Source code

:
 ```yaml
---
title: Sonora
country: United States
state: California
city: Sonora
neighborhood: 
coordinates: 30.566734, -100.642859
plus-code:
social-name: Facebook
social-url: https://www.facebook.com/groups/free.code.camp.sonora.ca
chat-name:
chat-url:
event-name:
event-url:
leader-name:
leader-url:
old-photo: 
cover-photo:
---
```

════

Repeat the data exactly, with every line included.

ANSWER FOR THIS EXERCISE:
Source code

:
 ```yaml
---
title: Sonora
country: United States
state: California
city: Sonora
neighborhood: 
coordinates: 30.566734, -100.642859
plus-code:
social-name: Facebook
social-url: https://www.facebook.com/groups/free.code.camp.sonora.ca
chat-name:
chat-url:
event-name:
event-url:
leader-name:
leader-url:
old-photo: 
cover-photo:
---
```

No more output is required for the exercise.